The Bush administration has announced that states won't be penalized for failing to install restrictions making it harder for middle-income children to participate in a federal-state health insurance program, at least for now. States had been directed to make the changes in their State Children's Health Insurance Program by August 18 or face financial penalties. Among the required changes include that children must be uninsured for one year before they could enroll; and at least 95% of poor children eligible for Medicaid or SCHIP were already in those programs before states covered higher-income children.
A man on disability since surgeons may have operated on him with instruments coated in hydraulic fluid will be able to sue Duke University Medical System after a judge ruled that the $14,000 price tag to bring the grievance before a panel of private arbitrators is too costly. The ruling could be repeated in other courtrooms around the state, and it echoes a decision by the North Carolina Supreme Court earlier this year that found mandatory arbitration agreements can make it too pricey for consumers to pursue their disputes.
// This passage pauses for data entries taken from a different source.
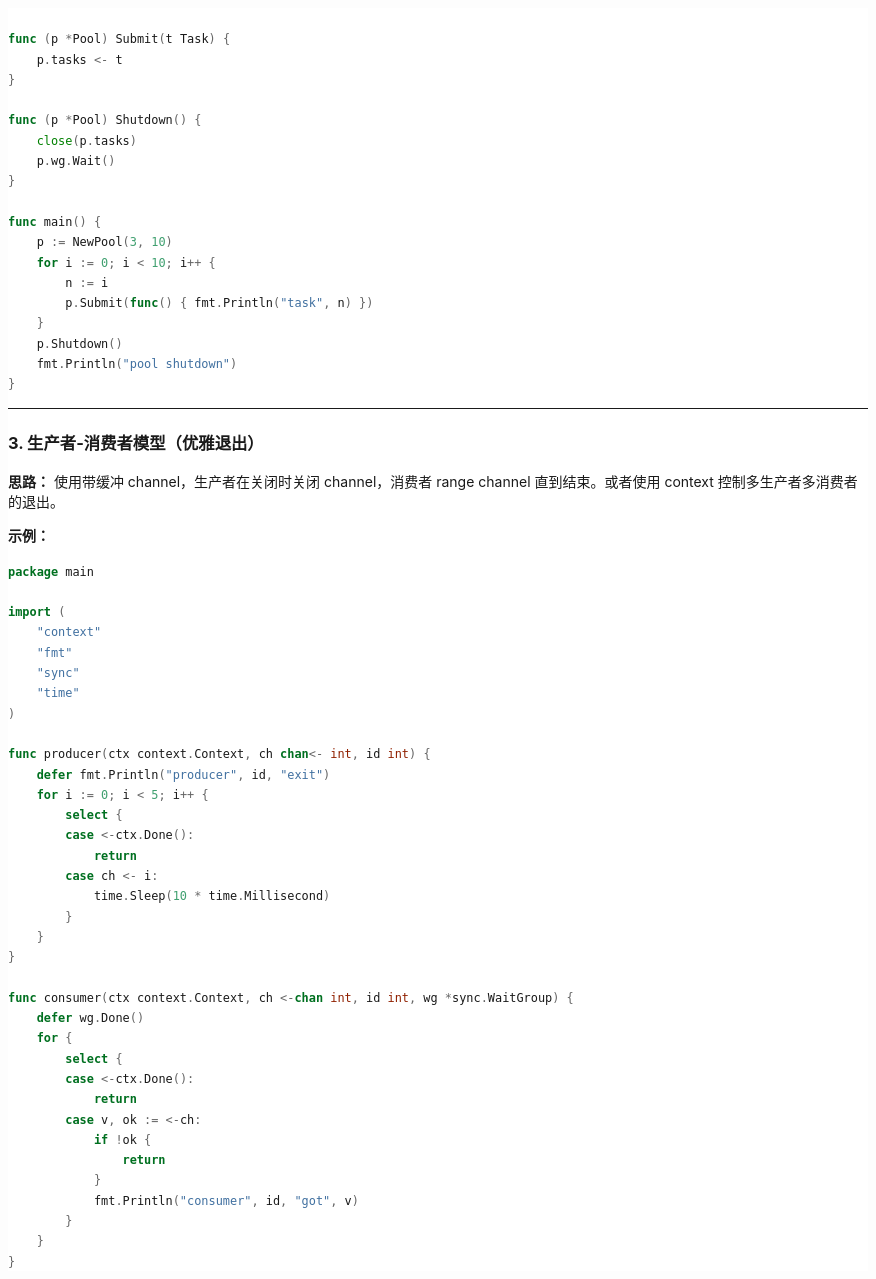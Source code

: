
 ```go

func (p *Pool) Submit(t Task) {
    p.tasks <- t
}

func (p *Pool) Shutdown() {
    close(p.tasks)
    p.wg.Wait()
}

func main() {
    p := NewPool(3, 10)
    for i := 0; i < 10; i++ {
        n := i
        p.Submit(func() { fmt.Println("task", n) })
    }
    p.Shutdown()
    fmt.Println("pool shutdown")
}
```

---
### 3. 生产者-消费者模型（优雅退出）
**思路：** 使用带缓冲 channel，生产者在关闭时关闭 channel，消费者 range channel 直到结束。或者使用 context 控制多生产者多消费者的退出。

**示例：**
```go
package main

import (
    "context"
    "fmt"
    "sync"
    "time"
)

func producer(ctx context.Context, ch chan<- int, id int) {
    defer fmt.Println("producer", id, "exit")
    for i := 0; i < 5; i++ {
        select {
        case <-ctx.Done():
            return
        case ch <- i:
            time.Sleep(10 * time.Millisecond)
        }
    }
}

func consumer(ctx context.Context, ch <-chan int, id int, wg *sync.WaitGroup) {
    defer wg.Done()
    for {
        select {
        case <-ctx.Done():
            return
        case v, ok := <-ch:
            if !ok {
                return
            }
            fmt.Println("consumer", id, "got", v)
        }
    }
}

```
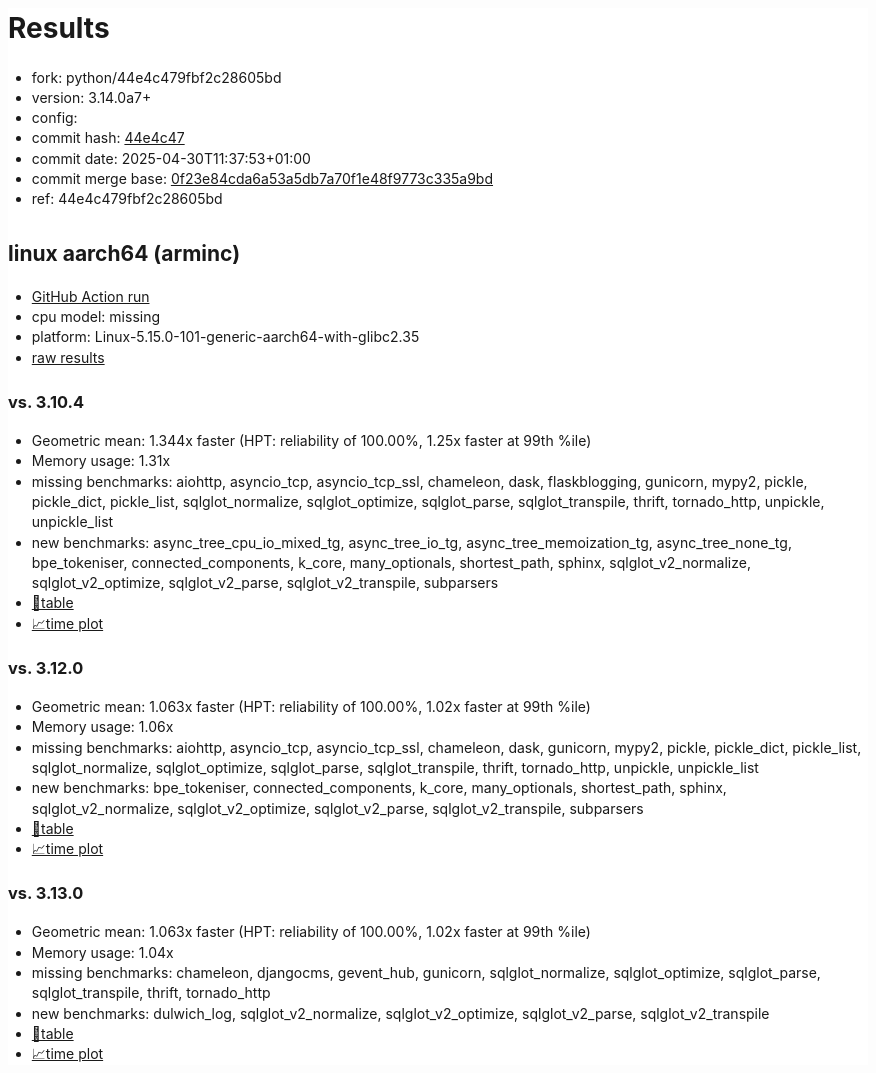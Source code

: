 # Results

- fork: python/44e4c479fbf2c28605bd
- version: 3.14.0a7+
- config: 
- commit hash: [44e4c47](https://github.com/python/cpython/commit/44e4c47)
- commit date: 2025-04-30T11:37:53+01:00
- commit merge base: [0f23e84cda6a53a5db7a70f1e48f9773c335a9bd](https://github.com/python/cpython/commit/0f23e84cda6a53a5db7a70f1e48f9773c335a9bd)
- ref: 44e4c479fbf2c28605bd

## linux aarch64 (arminc)

- [GitHub Action run](https://github.com/faster-cpython/benchmarking/actions/runs/14753375162)
- cpu model: missing
- platform: Linux-5.15.0-101-generic-aarch64-with-glibc2.35
- [raw results](bm-20250430-arminc-aarch64-python-44e4c479fbf2c28605bd-3.14.0a7%2B-44e4c47.json)

### vs. 3.10.4

- Geometric mean: 1.344x faster (HPT: reliability of 100.00%, 1.25x faster at 99th %ile)
- Memory usage: 1.31x
- missing benchmarks: aiohttp, asyncio_tcp, asyncio_tcp_ssl, chameleon, dask, flaskblogging, gunicorn, mypy2, pickle, pickle_dict, pickle_list, sqlglot_normalize, sqlglot_optimize, sqlglot_parse, sqlglot_transpile, thrift, tornado_http, unpickle, unpickle_list
- new benchmarks: async_tree_cpu_io_mixed_tg, async_tree_io_tg, async_tree_memoization_tg, async_tree_none_tg, bpe_tokeniser, connected_components, k_core, many_optionals, shortest_path, sphinx, sqlglot_v2_normalize, sqlglot_v2_optimize, sqlglot_v2_parse, sqlglot_v2_transpile, subparsers
- [📄table](bm-20250430-arminc-aarch64-python-44e4c479fbf2c28605bd-3.14.0a7%2B-44e4c47-vs-3.10.4.md)
- [📈time plot](bm-20250430-arminc-aarch64-python-44e4c479fbf2c28605bd-3.14.0a7%2B-44e4c47-vs-3.10.4.svg)

### vs. 3.12.0

- Geometric mean: 1.063x faster (HPT: reliability of 100.00%, 1.02x faster at 99th %ile)
- Memory usage: 1.06x
- missing benchmarks: aiohttp, asyncio_tcp, asyncio_tcp_ssl, chameleon, dask, gunicorn, mypy2, pickle, pickle_dict, pickle_list, sqlglot_normalize, sqlglot_optimize, sqlglot_parse, sqlglot_transpile, thrift, tornado_http, unpickle, unpickle_list
- new benchmarks: bpe_tokeniser, connected_components, k_core, many_optionals, shortest_path, sphinx, sqlglot_v2_normalize, sqlglot_v2_optimize, sqlglot_v2_parse, sqlglot_v2_transpile, subparsers
- [📄table](bm-20250430-arminc-aarch64-python-44e4c479fbf2c28605bd-3.14.0a7%2B-44e4c47-vs-3.12.0.md)
- [📈time plot](bm-20250430-arminc-aarch64-python-44e4c479fbf2c28605bd-3.14.0a7%2B-44e4c47-vs-3.12.0.svg)

### vs. 3.13.0

- Geometric mean: 1.063x faster (HPT: reliability of 100.00%, 1.02x faster at 99th %ile)
- Memory usage: 1.04x
- missing benchmarks: chameleon, djangocms, gevent_hub, gunicorn, sqlglot_normalize, sqlglot_optimize, sqlglot_parse, sqlglot_transpile, thrift, tornado_http
- new benchmarks: dulwich_log, sqlglot_v2_normalize, sqlglot_v2_optimize, sqlglot_v2_parse, sqlglot_v2_transpile
- [📄table](bm-20250430-arminc-aarch64-python-44e4c479fbf2c28605bd-3.14.0a7%2B-44e4c47-vs-3.13.0.md)
- [📈time plot](bm-20250430-arminc-aarch64-python-44e4c479fbf2c28605bd-3.14.0a7%2B-44e4c47-vs-3.13.0.svg)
The ruling could also help create a more favorable legal climate for an untold number of the 3,648 patients who may have been operated on in late 2004 with contaminated instruments at two Duke hospitals.
Despite the mass exodus of doctors from the New Orleans area after Hurricane Katrina, a journal is reporting that doctors have returned to the city at a rate that has pushed their per-capita number above the national average. The American Journal of the Medical Sciences says the number of doctors in Orleans, St. Bernard, Plaquemines, and Jefferson parishes has grown at from 239 doctors per 100,000 people in 2005 to 256 doctors per 10,000 in 2007. The national average is 237 doctors per 100,000, and the trend in New Orleans is one of many signs indicating the city's healthcare system is recovering, medical professionals say.